Right here is the moment she says she’s Italian. Get used to this expression because it’s basically plastered to her face all movie. Not a bad thing. Just a thing.

Anyhoodle, she stops by her local newsstand to pick up a copy of her favorite tabloid, where the cover article is all about a prince visiting the city. Then, just as she’s explaining how Lavania is just east of Aldovia, smallish fire breaks out at the salon Izzy runs alongside her mother (Amanda Billing) and her nonna (Elizabeth Hawthorne), possibly because Lola (Grace Bentley-Tsibuah) or Destiny (Chelsie Preston Crayford), the other two stylists, were running all the appliances at once. Izzy saves the day, puts out the fire, and pays off the sketchy middle-man for the building owner using her personal travel savings (which she keeps tucked in the bottom of a globe, because nothing is too on the nose for a movie like this). She’s so kind and selfless that you almost expect woodland creatures to suddenly appear to help her with her chores. I mean, Izzy isn’t even sure she wants to be a hairstylist, but since her father died her mother needs the help, so Izzy has put all her own dreams on hold.

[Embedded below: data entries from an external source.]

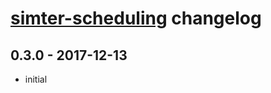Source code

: # [simter-scheduling](https://github.com/simter/simter-scheduling) changelog

## 0.3.0 - 2017-12-13
- initial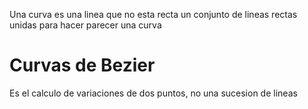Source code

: Una curva es una linea que no esta recta
un conjunto de lineas rectas unidas para hacer parecer una curva

# Curvas de Bezier
Es el calculo de variaciones de dos puntos, no una sucesion de lineas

Izzy holding up the front page of the NEW YORK ENQUIRER, which has a picture of the prince with the words EXCLUSIVE: HOT PRINCE VISIT MAKES TEMPERATURES RISE IN THE CITY. SUNBLOCK SALES SOAR!
So much subtly.
Lola and Destiny in the smokey salon
Speaking of stereotypes…Both these actresses are very much from New Zealand. They look like they’re wearing costumes based on play, based on a movie, based on a book, based on someone’s weekend binge-watching American television.
Izzy's mother looking scandalized while Izzy leans on a counter behind her.
Izzy’s mother is in mourning. The outfit is kind of subtle, so I wanted to point that out. In case you weren’t sure. With the black and the black lace.
Doug, the skeezy middle man, giving Izzy a knowing tough guy look.
I like how Jay Simon, who plays Doug, the skeezy middle-man, decided to lean so hard into the role that it could only be construed as irony and camp.
Izzy removing an envelope of money from her globe while her mother clasps her hands in horror someone else gasps and her nonna looks upset.
GASP! Izzy, no! Not your travel money! You’re so kind and generous

At this point the movie still feels pretty campy, like it’s fully aware of how over-the-top it’s being, and it’s choosing to lean into it. Case in point? The first time Prince Thomas (Mena Massoud) appears he looks strikingly like he’s doing some Prince Rogers Nelson cosplay. Actually, even as the movie becomes more earnest, Prince Thomas—a name that really doesn’t suit him—never stops looking like Prince the artist (formerly known as Prince). So, while Izzy is doling out donuts and putting out literal and figurative fires, Prince Temperate is just trying to get his valet Walter (Cameron Rhodes) to give him an honest opinion about his floral shirt, which is, like, a metaphor for his whole sheltered life of half-truths and shit. When that fails, he requests a haircut be scheduled for him before he goes out for dinner to celebrate his engagement to Southern Belle Lauren (Phoenix Connolly), who he hardly knows, but whose parents are loaded and thus could save Lavania. (His father later says that it’s hard out there for a Monarchy. I’m paraphrasing, but barely.)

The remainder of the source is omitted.